– За Русскую землю! Предки с нами!
Видение растаяло, но огонь остался. Евстафий Брызов, длинный, как каланча, хрипя, сминал двоих ордынцев разом. Оборона превратилась в стальной монолит. Волна приступа разбилась о них, как о гранитный утес.
Когда всё затихло, тишину можно было резать ломтями. Иван стоял, прислонившись к почерневшему срубу. Руки дрожали, сердце пело какую-то странную, суровую песнь. Евстафий присел рядом, утирая кровь. Выживших – горстка, на пальцах перечесть. Завтра будет новый бой, это ясно. Будет огонь, будет смерть, будет забвение.
Но Иван Данков смотрел на горизонт и не чувствовал страха. Он коснулся дерева – просто холодное дерево. Взглянул на ладони – обычные руки человека. Но он знал: он не один. Он – это и суровый прадед Николай, и тот паренек от сохи, и вся эта бесконечная, уходящая в туман веков цепочка судеб.
Предки не уходят. Они – в составе нашей крови, в структуре нашего упрямства. Это не дар. Это наследие, которое нужно просто разбудить в себе, когда время начинает крошиться под ударами камней.
И вот когда первая лестница с противным скрежетом впилась в обледенелый край бревна, когда над зубцами возникла перекошенная маска первого нукера, время для Ивана вдруг замедлилось, превратившись в тягучий янтарный сироп.
Это был совсем мальчишка, едва ли старше того ратника, что стонал в подклете. Плоское, как степной блин, лицо, обветренное до цвета старой подошвы, и глаза – два узких разреза в бесконечность. В этих глазах, обрамленных редкими, покрытыми инеем ресницами, Иван неожиданно для себя увидел не ярость и даже не жажду добычи, а… остекленевшее, доведенное до абсолюта одиночество.
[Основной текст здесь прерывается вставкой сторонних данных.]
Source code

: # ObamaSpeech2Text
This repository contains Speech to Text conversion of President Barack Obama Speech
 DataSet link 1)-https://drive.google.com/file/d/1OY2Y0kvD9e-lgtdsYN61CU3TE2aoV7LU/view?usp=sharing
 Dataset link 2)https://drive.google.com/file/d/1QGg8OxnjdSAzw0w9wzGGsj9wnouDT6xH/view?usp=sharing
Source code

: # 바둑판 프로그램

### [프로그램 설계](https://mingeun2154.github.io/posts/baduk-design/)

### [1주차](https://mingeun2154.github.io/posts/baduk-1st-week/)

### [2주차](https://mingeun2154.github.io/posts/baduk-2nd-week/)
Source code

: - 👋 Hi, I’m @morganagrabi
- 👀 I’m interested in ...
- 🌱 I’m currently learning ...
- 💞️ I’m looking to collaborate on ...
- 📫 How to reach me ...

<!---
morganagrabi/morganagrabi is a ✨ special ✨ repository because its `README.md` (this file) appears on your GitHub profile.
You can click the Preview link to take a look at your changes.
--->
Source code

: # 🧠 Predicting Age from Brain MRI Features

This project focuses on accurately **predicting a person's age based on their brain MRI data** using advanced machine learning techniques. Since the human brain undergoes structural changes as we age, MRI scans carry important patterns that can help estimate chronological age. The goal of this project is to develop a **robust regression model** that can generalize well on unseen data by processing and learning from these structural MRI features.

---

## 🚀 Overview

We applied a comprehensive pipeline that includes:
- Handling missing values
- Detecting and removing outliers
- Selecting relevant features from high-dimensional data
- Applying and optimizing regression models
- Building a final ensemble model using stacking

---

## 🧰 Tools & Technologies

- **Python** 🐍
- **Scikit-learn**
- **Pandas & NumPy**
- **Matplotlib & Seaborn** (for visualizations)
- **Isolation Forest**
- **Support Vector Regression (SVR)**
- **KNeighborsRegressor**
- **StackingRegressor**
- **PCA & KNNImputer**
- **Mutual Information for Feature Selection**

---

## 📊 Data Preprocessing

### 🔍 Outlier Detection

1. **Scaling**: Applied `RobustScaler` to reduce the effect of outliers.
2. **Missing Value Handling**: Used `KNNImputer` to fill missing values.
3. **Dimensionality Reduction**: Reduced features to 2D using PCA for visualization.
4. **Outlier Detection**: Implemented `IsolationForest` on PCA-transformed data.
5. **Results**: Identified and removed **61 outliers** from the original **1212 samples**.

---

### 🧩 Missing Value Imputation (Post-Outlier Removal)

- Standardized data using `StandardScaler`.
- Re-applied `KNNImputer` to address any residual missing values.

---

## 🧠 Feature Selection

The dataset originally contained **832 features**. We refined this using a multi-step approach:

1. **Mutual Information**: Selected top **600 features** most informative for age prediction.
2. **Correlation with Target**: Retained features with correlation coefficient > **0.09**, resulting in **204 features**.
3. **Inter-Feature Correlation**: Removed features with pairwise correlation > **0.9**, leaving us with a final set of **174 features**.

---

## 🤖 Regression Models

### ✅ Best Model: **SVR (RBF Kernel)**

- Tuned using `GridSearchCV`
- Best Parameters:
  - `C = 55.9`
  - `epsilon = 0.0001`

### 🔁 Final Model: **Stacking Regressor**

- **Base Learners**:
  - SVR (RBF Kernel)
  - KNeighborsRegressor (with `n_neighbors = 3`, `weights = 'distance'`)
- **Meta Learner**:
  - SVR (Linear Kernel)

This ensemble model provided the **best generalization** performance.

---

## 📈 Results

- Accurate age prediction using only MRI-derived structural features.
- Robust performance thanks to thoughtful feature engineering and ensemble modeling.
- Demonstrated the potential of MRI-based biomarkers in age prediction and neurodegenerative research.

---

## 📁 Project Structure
Этот нукер – назовем его Бату или как-то иначе, какая теперь разница? – тащил за собой шлейф пыльной степи, запах кизячного дыма и бесконечную тоску по юрте, оставшейся где-то на краю географии. В его зрачках отражался не Переславль, а мираж чужой, непонятной ему войны, в которую его впрягли, как вола в упряжь. Он смотрел на Ивана сквозь прицел своей ненависти, но за ней сквозило детское, почти щенячье недоумение: «Почему ты стоишь? Почему не падаешь? Я ведь должен тебя убить, чтобы просто пойти погреться у костра…»
Иван увидел в этом мальчишке не демона из преисподней, а такую же детальку в огромном, безжалостном механизме истории, который сейчас, скрежеща шестернями, перемалывал их обоих. На секунду их взгляды сцепились, как анкерные вилки в часах – тук-тук, жизнь-смерть. Иван разглядел даже крохотный шрам у него над бровью – след от старого падения с лошади или отцовской плетки.
А потом дистанция схлопнулась. Механизм провернулся.
Иван качнулся вперед, и его топор – этот тяжелый, неопрятный инструмент справедливости – поставил точку в их коротком, немом диалоге. Секундная стрелка снова пустилась вскачь, шинкуя воздух на Rue du Rhône… ох, простите, на стенах Переславля, превращая мгновение в вечность. Нукер исчез, сорвался вниз, как ненужный обрывок ткани, а Иван остался стоять, чувствуя на губах соленый привкус чужой судьбы, которая на долю секунды стала его собственной.
И вот настал этот час – час высокого, невыносимого огня, когда небо над Переславлем сделалось цвета спелого граната, прошитого черными нитями копоти. Город уже не сопротивлялся – он горел, он исходил жаром, как перетопленная печь, в которой вместо дров догорали надежды, колыбели и резные наличники.
А над всем этим адом, над стоном и воем, над лязгом кривых сабель, плыл колокольный звон.
Это был не тот праздничный, масленичный перезвон, от которого сердце прыгает в горло, нет. Это был голос самой совести, охрипший от дыма. На колокольне Спасо-Преображенского собора еще бился в свои медные бока великий колокол, раскачиваемый безумным, захлебывающимся ритмом огня. Язык его бил по краям с каким-то вдовьим надрывом, будто выкрикивал в равнодушное февральское небо имена всех, кто сегодня не вернется к ужину.
Иван Данков стоял на последнем уцелевшем пятачке стены. Вокруг него уже не было ни ратников, ни теней предков – только стена пламени, жадная и горячая. Он чувствовал, как обугливается мех на его зипуне, как трескается от жара кожа на щеках. Но в груди, там, где под ребрами бился маленький, перепуганный человечек, вдруг воцарилась невероятная, звенящая тишина.